By Holly Luttrell | Reporter
Tucked in the corner of James Avenue and Ninth Street, the Baylor Community Garden houses crops that are grown and harvested for philanthropic organizations around Waco.
The garden is run by Campus Kitchen, and group which was established in 2008 as part of the Baylor Interdisciplinary Poverty Initiative (BIPI). Under this program, four garden managers oversee the site, tending to the plants with the help of volunteers from on and off campus who show up to lend a hand.
“We try to get volunteers out here to help us,” garden manager Madison Stewart said. “We’ve partnered with the football team before, the nutrition department, and with leadership classes who try to get classes out here to volunteer.
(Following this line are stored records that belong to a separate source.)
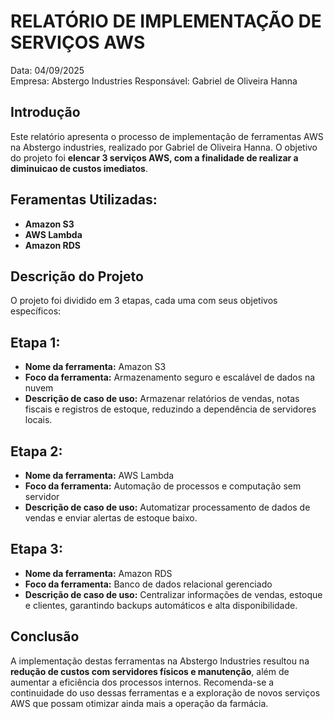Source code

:# RELATÓRIO DE IMPLEMENTAÇÃO DE SERVIÇOS AWS

Data: 04/09/2025  
Empresa: Abstergo Industries 
Responsável: Gabriel de Oliveira Hanna

## Introdução
Este relatório apresenta o processo de implementação de ferramentas AWS na Abstergo industries, realizado por Gabriel de Oliveira Hanna. O objetivo do projeto foi **elencar 3 serviços AWS, com a finalidade de realizar a diminuicao de custos imediatos**.

## Feramentas Utilizadas:
- **Amazon S3**
- **AWS Lambda**
- **Amazon RDS**

## Descrição do Projeto
O projeto foi dividido em 3 etapas, cada uma com seus objetivos específicos:

## Etapa 1: 
- **Nome da ferramenta:** Amazon S3  
- **Foco da ferramenta:** Armazenamento seguro e escalável de dados na nuvem  
- **Descrição de caso de uso:** Armazenar relatórios de vendas, notas fiscais e registros de estoque, reduzindo a dependência de servidores locais.

## Etapa 2: 
- **Nome da ferramenta:** AWS Lambda  
- **Foco da ferramenta:** Automação de processos e computação sem servidor  
- **Descrição de caso de uso:** Automatizar processamento de dados de vendas e enviar alertas de estoque baixo.

## Etapa 3:
- **Nome da ferramenta:** Amazon RDS  
- **Foco da ferramenta:** Banco de dados relacional gerenciado  
- **Descrição de caso de uso:** Centralizar informações de vendas, estoque e clientes, garantindo backups automáticos e alta disponibilidade.

## Conclusão
A implementação destas ferramentas na Abstergo Industries resultou na **redução de custos com servidores físicos e manutenção**, além de aumentar a eficiência dos processos internos. Recomenda-se a continuidade do uso dessas ferramentas e a exploração de novos serviços AWS que possam otimizar ainda mais a operação da farmácia.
We have some people who volunteer regularly, but it changes every semester.”
Workers in the garden help by pulling weeds, creating compost, watering plants and harvesting crops. The food grown in the garden is the product of a caring community. Baylor students, faculty and residents of Waco all pitch in to support the Campus Kitchen project that feeds numerous underprivileged individuals in the city.
The garden features several long wooden planters lined side by side for the length of the property. These containers are sprawling with the wide variety of produce grown at the site. Tomatoes, okra, peppers, zucchini squash, watermelon and herbs such as lavender and lemon grass are a handful of the plants that can be found there.
Once the crops are grown and harvested, they are ready for distribution. The produce is sent to the organization’s kitchen in Penland Dining Hall, where it is prepared to be sent to partnering philanthropies.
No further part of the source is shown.